A research study conducted on a college campus to test the effect of caffeine consumption on sleep confirmed students consuming high amounts of caffeine (6-7 cups a day) face significant sleeping issues. The gender and residence status of the respondent causes a difference in effect. The hypothesis adopted was intuitive– students brewing more cups of coffee in a day end up sleeping less than their peers. However, the assumption remains until proven – therefore a researcher was tasked to prove to what extent the hypothesis is true and state the probability of the conclusion being wrong.
In this econometric series, following the types of data write-up, we focus on understanding the most fundamental statistical toolkit used by statisticians– hypothesis testing. Economists loathe assertions and anecdotal evidence- they formulate a hypothesis and test the data to arrive at an evidence-based conclusion. Post data collection and sanitization, a ‘hypothetical thesis’ is constructed which answers the question at hand with statistical tools. The first statistical test conducted by John Arbuthnot observed the fraction of boys that are born year after year is higher than the fraction of girls that are born. He calculated the probability of having a boy is 0.5 then this acts as contrary to what he observed earlier. The probability function was adopted to verify his observation leading to the official definition of the Hypothesis.
In simple terms, a hypothesis is a tentative statement that provides a solution to the problem which has to be verified with an empirical framework. The hypothesis we will be testing is people who drink more than 3 cups of coffee a day sleep for fewer hours compared to people who drink less than 3 cups. This statement is neither a factual nor a correct statement, it’s simply the best guess. We construct this statement based on personal experience and past literature. So pick up a piping hot cuppa (or a cold one) and let’s get testing!

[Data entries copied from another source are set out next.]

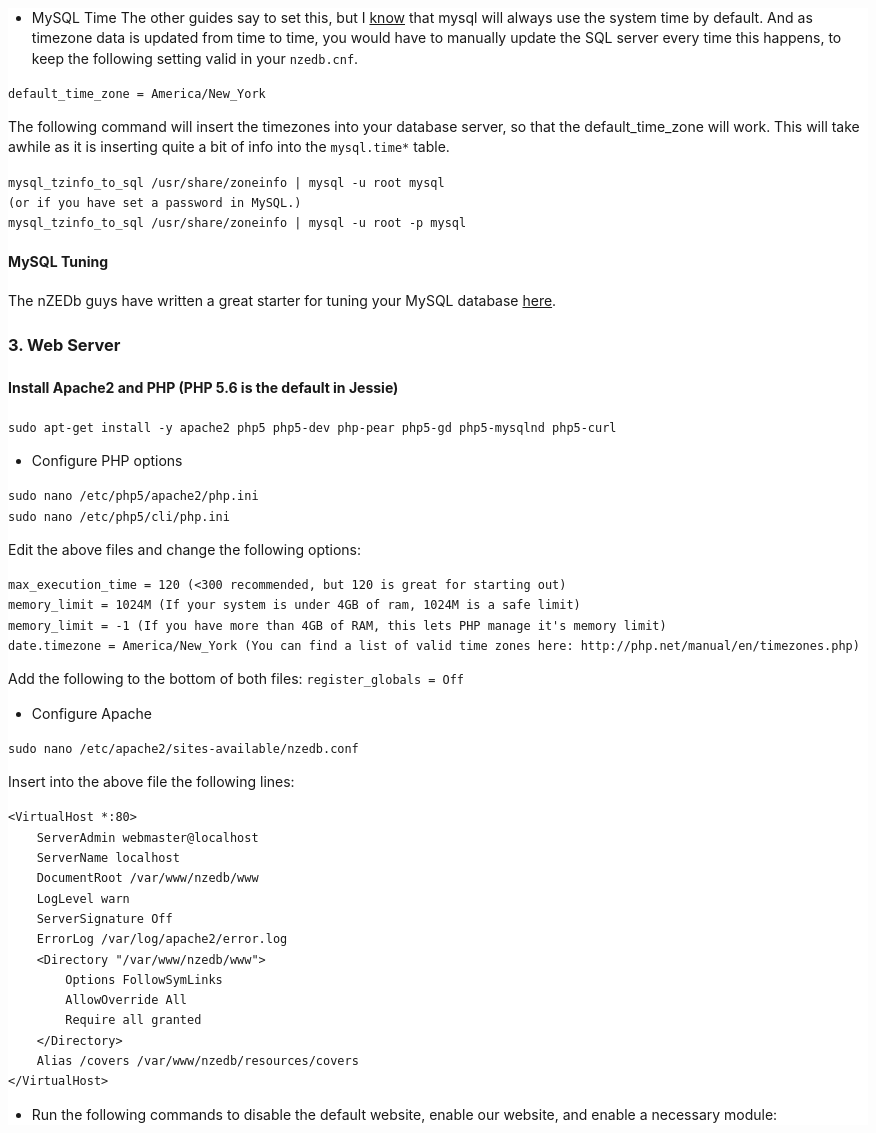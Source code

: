  - MySQL Time
The other guides say to set this, but I [know](https://mariadb.com/kb/en/mariadb/time-zones/#system-time-zone) that mysql will always use the system time by default.
And as timezone data is updated from time to time, you would have to manually update the SQL server every time this happens, to keep the following setting valid in your `nzedb.cnf`.
```
default_time_zone = America/New_York
```
The following command will insert the timezones into your database server, so that the default_time_zone will work.  This will take awhile as it is inserting quite a bit of info into the `mysql.time*` table.
```
mysql_tzinfo_to_sql /usr/share/zoneinfo | mysql -u root mysql
(or if you have set a password in MySQL.)
mysql_tzinfo_to_sql /usr/share/zoneinfo | mysql -u root -p mysql
```
#### MySQL Tuning
The nZEDb guys have written a great starter for tuning your MySQL database [here](https://github.com/nZEDb/nZEDb/wiki/Database-tuning).

### 3. Web Server

#### Install Apache2 and PHP (PHP 5.6 is the default in Jessie)
`sudo apt-get install -y apache2 php5 php5-dev php-pear php5-gd php5-mysqlnd php5-curl`

 - Configure PHP options
```
sudo nano /etc/php5/apache2/php.ini
sudo nano /etc/php5/cli/php.ini
```
Edit the above files and change the following options:
```
max_execution_time = 120 (<300 recommended, but 120 is great for starting out)
memory_limit = 1024M (If your system is under 4GB of ram, 1024M is a safe limit)
memory_limit = -1 (If you have more than 4GB of RAM, this lets PHP manage it's memory limit)
date.timezone = America/New_York (You can find a list of valid time zones here: http://php.net/manual/en/timezones.php)
```
Add the following to the bottom of both files:
`register_globals = Off`

 - Configure Apache
```
sudo nano /etc/apache2/sites-available/nzedb.conf
```
Insert into the above file the following lines:
```
<VirtualHost *:80>
    ServerAdmin webmaster@localhost
    ServerName localhost
    DocumentRoot /var/www/nzedb/www
    LogLevel warn
    ServerSignature Off
    ErrorLog /var/log/apache2/error.log
    <Directory "/var/www/nzedb/www">
        Options FollowSymLinks
        AllowOverride All
        Require all granted
    </Directory>
    Alias /covers /var/www/nzedb/resources/covers
</VirtualHost>
```
 - Run the following commands to disable the default website, enable our website, and enable a necessary module:
```
```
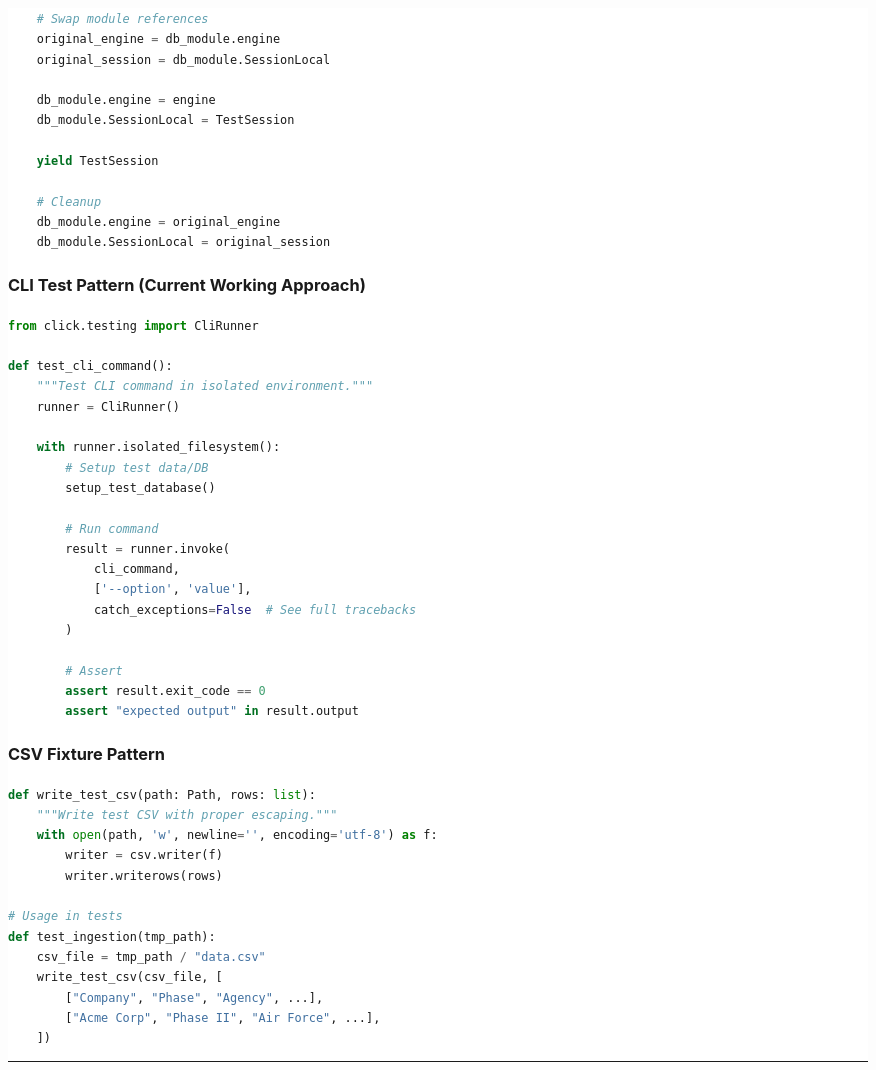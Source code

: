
 ```python
    # Swap module references
    original_engine = db_module.engine
    original_session = db_module.SessionLocal
    
    db_module.engine = engine
    db_module.SessionLocal = TestSession
    
    yield TestSession
    
    # Cleanup
    db_module.engine = original_engine
    db_module.SessionLocal = original_session
```

### CLI Test Pattern (Current Working Approach)

```python
from click.testing import CliRunner

def test_cli_command():
    """Test CLI command in isolated environment."""
    runner = CliRunner()
    
    with runner.isolated_filesystem():
        # Setup test data/DB
        setup_test_database()
        
        # Run command
        result = runner.invoke(
            cli_command,
            ['--option', 'value'],
            catch_exceptions=False  # See full tracebacks
        )
        
        # Assert
        assert result.exit_code == 0
        assert "expected output" in result.output
```

### CSV Fixture Pattern

```python
def write_test_csv(path: Path, rows: list):
    """Write test CSV with proper escaping."""
    with open(path, 'w', newline='', encoding='utf-8') as f:
        writer = csv.writer(f)
        writer.writerows(rows)

# Usage in tests
def test_ingestion(tmp_path):
    csv_file = tmp_path / "data.csv"
    write_test_csv(csv_file, [
        ["Company", "Phase", "Agency", ...],
        ["Acme Corp", "Phase II", "Air Force", ...],
    ])
```

---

For the sake of explanation, let’s consider another example: the recently passed farm bills in the parliament, the supporters of the bill claim that the market reforms will enable the farmers to connect with consumers. The government hopes to achieve ‘doubling of farmers’ income by 2022’ by instituting market liberalization of agriculture. However, through the lens of a researcher, the question stands: will market reforms steer an increase in income? The research gap is to study the effectiveness of the market reforms in increasing the farmers’ income. After preparing the research design, based on past literature, the best guess points at countries that have liberalized agriculture markets usually result in higher farm revenue.
The logical justification can be interpreted as a policy action by the government —an independent factor— has a significant positive effect in increasing income by reducing the cost for farmers. In reality, a broad sectoral policy cannot be oversimplified by studying two factors. However, the hypothesis testing will enable policymakers to extract the dependency of two variables which serves as empirical evidence in the body of academic literature.

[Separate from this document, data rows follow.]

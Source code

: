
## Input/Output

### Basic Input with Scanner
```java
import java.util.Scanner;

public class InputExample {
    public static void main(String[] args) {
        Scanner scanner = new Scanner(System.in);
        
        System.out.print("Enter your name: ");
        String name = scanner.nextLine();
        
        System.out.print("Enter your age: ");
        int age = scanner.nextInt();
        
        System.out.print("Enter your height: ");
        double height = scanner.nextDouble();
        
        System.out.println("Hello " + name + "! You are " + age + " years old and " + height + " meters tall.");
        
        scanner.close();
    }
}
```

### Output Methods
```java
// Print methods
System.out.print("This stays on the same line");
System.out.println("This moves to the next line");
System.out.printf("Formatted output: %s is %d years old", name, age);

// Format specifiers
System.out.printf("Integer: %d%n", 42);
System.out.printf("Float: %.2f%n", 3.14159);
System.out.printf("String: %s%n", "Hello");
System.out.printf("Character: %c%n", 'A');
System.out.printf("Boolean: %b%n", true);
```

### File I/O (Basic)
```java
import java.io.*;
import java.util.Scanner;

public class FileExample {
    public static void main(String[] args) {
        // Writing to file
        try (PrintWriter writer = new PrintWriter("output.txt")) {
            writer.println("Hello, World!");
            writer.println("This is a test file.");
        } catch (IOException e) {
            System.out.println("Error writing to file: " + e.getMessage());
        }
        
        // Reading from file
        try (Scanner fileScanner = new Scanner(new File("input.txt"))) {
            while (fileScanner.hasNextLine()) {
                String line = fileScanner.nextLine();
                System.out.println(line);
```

The research question on coffee and farm bills requires a different treatment while designing and testing but the concept of the hypothesis remains the same.
Right Before Hypothesis Testing
While formulating the hypothesis, researchers need to scrutinize literature and select an appropriate experimental design.
Research hypotheses can be of different types like simple, complex, casual, associative, directional, non-directional, and many more. Null and the alternate hypothesis are the most commonly used for research and empirical studies. The former explains no relationship between two or more variables while the latter offers the opposite stance.
Referring to our first example, the null hypothesis denoted by H0 would state that caffeine intake (more than 3 cups a day) does not affect the hours of sleep. From the second illustration, the null hypothesis would underscore there is no statistical relationship between reforms and income. An alternative hypothesis denoted by H1 or Ha states that there is a definitive relationship between the variables in question. It is important to note, these statements at this point are limited to only explaining the existence of a relationship and not the significance of the relationship.
The survey on caffeine’s effect on sleep is primary research and data has been collected from a sample group. The first hypothesis would be to test if the sample mean is the same as the population mean. Imagine if the majority of respondents from the selected group work the night shift then the results will be skewed. To ensure the sample is a sound representation of the population, we formulate the basic hypothesis of the sample mean is the same as the population mean.
In contrast, the impact of market reform study will be secondary research and categorical data on the status of reforms is collected from all the emerging economies. Additionally, farmers’ income from respective countries can be obtained to proceed with our hypothesis testing. The correlation coefficient (β3) indicates the strength of the relationship between both market reforms and farmers’ income. If the coefficient is 1, it means that for every positive increase in one variable there is a proportionate increase in the dependent variable.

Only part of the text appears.